Но она молчала. И тогда он решился взглянуть на ее лицо и увидел, что она плачет. Крупные слезы бежали из глаз по ее щекам, но она улыбалась и точно ласкала его робкой, виноватой улыбкой.
— Как тебе было тяжело! Как тебе было тяжело! — наконец, прошептала она. — Неужели ты боялся огорчить, обидеть меня? А ты сам виноват, Евграша… Я тоже боялась… Я не смела… Разве я не знаю, какой ты гордый и самолюбивый! Я призналась тебе, что завещаю хутор твоим детям и скрыла… из страха… что капитал я оставляю тебе. Тебе нужно его сейчас — возьми! Если бы он принес тебе счастье! А я так рада, так рада, что ты не отказываешься от него, как, помнишь, ты вчера говорил: «с негодованием и презрением». Этими словами ты сделал мне так больно!
— Уленька! — бормотал растерявшийся Евграф Петрович. — Уленька… Будь она проклята, эта подлая жизнь! За что мы оба погибаем, Уля? За что?..
Она испуганно заморгала и всплеснула руками.
— А теперь… тебе пора ехать! — неожиданно изменившимся голосом напомнила она. — Да, Евграф, пора… Уезжай…
— А ты не забудешь? Устроишь? — внезапно оживляясь и принимая свои прежний, небрежный тон, осведомился брат.
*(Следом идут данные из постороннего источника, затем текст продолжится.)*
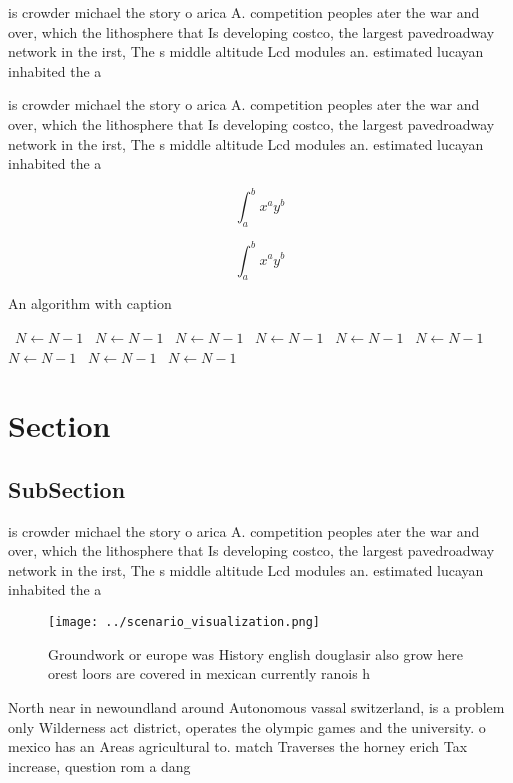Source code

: \documentclass[a4paper]{article}
\begin{document}
is crowder michael the story o arica A. competition peoples ater the war and over, which the lithosphere that Is developing costco, the largest pavedroadway network in the irst, The s middle altitude Lcd modules an. estimated lucayan inhabited the a

is crowder michael the story o arica A. competition peoples ater the war and over, which the lithosphere that Is developing costco, the largest pavedroadway network in the irst, The s middle altitude Lcd modules an. estimated lucayan inhabited the a

\[ \int_{a}^{b}{x^{a}y^{b}} \]

\[ \int_{a}^{b}{x^{a}y^{b}} \]

\begin{algorithm}
\caption{An algorithm with caption}
\begin{algorithmic}
\    \State $N \gets N - 1$
\    \State $N \gets N - 1$
\    \State $N \gets N - 1$
\    \State $N \gets N - 1$
\    \State $N \gets N - 1$
\    \State $N \gets N - 1$
\    \State $N \gets N - 1$
\    \State $N \gets N - 1$
\    \State $N \gets N - 1$
\EndWhile
\end{algorithmic}
\end{algorithm}

\section{Section}

\subsection{SubSection}

is crowder michael the story o arica A. competition peoples ater the war and over, which the lithosphere that Is developing costco, the largest pavedroadway network in the irst, The s middle altitude Lcd modules an. estimated lucayan inhabited the a

\begin{figure}
\centering
\texttt{[image: ../scenario\_visualization.png]}
\caption{Groundwork or europe was History english douglasir also grow here orest loors are covered in mexican currently ranois h
}
\end{figure}
 
North near in newoundland around Autonomous vassal switzerland, is a problem only Wilderness act district, operates the olympic games and the university. o mexico has an Areas agricultural to. match Traverses the horney erich Tax increase, question rom a dang
\end{document}

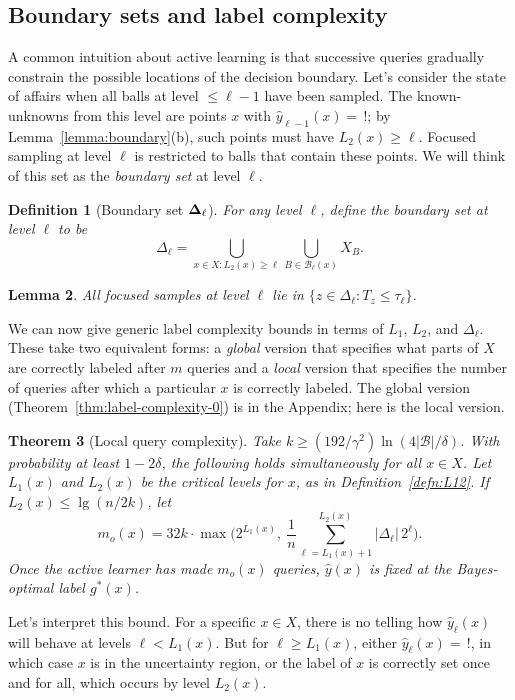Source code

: \documentclass[twoside]{article}
\def\B{{\mathcal B}}
\def\yh{{\widehat{y}}}
\newtheorem{thm}{Theorem}
\newtheorem{lemma}[thm]{Lemma}
\newtheorem{defn}[thm]{Definition}
\begin{document}
\subsection{Boundary sets and label complexity}

A common intuition about active learning is that successive queries gradually constrain the possible locations of the decision boundary. Let's consider the state of affairs when all balls at level $\leq \ell - 1$ have been sampled. The known-unknowns from this level are points $x$ with $\yh_{\ell-1}(x) = \, !$; by Lemma~\ref{lemma:boundary}(b), such points must have $L_2(x) \geq \ell$. Focused sampling at level $\ell$ is restricted to balls that contain these points. We will think of this set as the \emph{boundary set} at level $\ell$.
\begin{defn}[Boundary set $\bf \Delta_\ell$]
For any level $\ell$, define the \emph{boundary set} at level $\ell$ to be
\begin{equation}
\Delta_\ell 
= \bigcup_{x \in X: L_2(x) \geq \ell} \bigcup_{B \in \B_{\ell}(x)} X_B 
.
\label{eq:sampling-region}
\end{equation}
\end{defn}
\begin{lemma}
All focused samples at level $\ell$ lie in $\{z \in \Delta_\ell: T_z \leq \tau_\ell \}$.
\label{lemma:focused}
\end{lemma}

We can now give generic label complexity bounds in terms of $L_1$, $L_2$, and $\Delta_\ell$. These take two equivalent forms: a \emph{global} version that specifies what parts of $X$ are correctly labeled after $m$ queries and a \emph{local} version that specifies the number of queries after which a particular $x$ is correctly labeled. The global version (Theorem~\ref{thm:label-complexity-0}) is in the Appendix; here is the local version.

\begin{thm}[Local query complexity] \label{thm:queryComplexity}
Take $k \geq (192/\gamma^2) \ln (4 |\B|/\delta)$. With probability at least $1-2\delta$, the following holds simultaneously for all $x \in X$. Let $L_1(x)$ and $L_2(x)$ be the critical levels for $x$, as in Definition~\ref{defn:L12}. If $L_2(x) \leq \lg (n/2k)$, let
\[
m_o(x) = 32k \cdot \max\bigg( 2^{L_1(x)}, \ \frac{1}{n} \sum_{\ell=L_1(x)+1}^{L_2(x)} |\Delta_\ell| \, 2^\ell\bigg) .
\]
Once the active learner has made $m_o(x)$ queries, $\yh(x)$ is fixed at the Bayes-optimal label $g^*(x)$.
\label{thm:label-complexity}
\end{thm}
Let's interpret this bound. For a specific $x \in X$, there is no telling how $\yh_\ell(x)$ will behave at levels $\ell < L_1(x)$. But for $\ell \geq L_1(x)$, either $\yh_\ell(x) = \, !$, in which case $x$ is in the uncertainty region, or the label of $x$ is correctly set once and for all, which occurs by level $L_2(x)$. 
\end{document}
— Зайди в мою комнату. Я отдам тебе то, что у меня хранится здесь, в билетах и бумагах… Остальное — условимся, — успокоила его сестра.
Через несколько минут ямщицкая тройка медленно отъезжала от крыльца.
Авдотья на ходу расправляла кожаный фартук тарантаса, а Ульяна Петровна стояла на верхней ступени, и ее крупные белые руки были сложены на груди.
— Прощай! Поправляйся! — крикнул Евграф Петрович.
Она не ответила и не шевельнулась.
Когда экипаж уж съезжал со двора, он обернулся и помахал в воздухе шляпой.
На широком крыльце обнаженные липы протягивали к небу свои черные, безжизненные ветви; выбеленные стены дома ярко светились на солнце; под голубым небом, перед широким простором двора и степи, точно глядясь в вечность и уже сливаясь с нею, стояла фигура женщины в белой блузе, со скрещенными на груди руками, и безмолвно, неподвижно глядела вперед.
— А, все-таки, я хорошо сделал, что попросил! — ободрял себя мысленно Евграф Петрович.
И он не хотел замечать, что на душе у него тяжело и горько.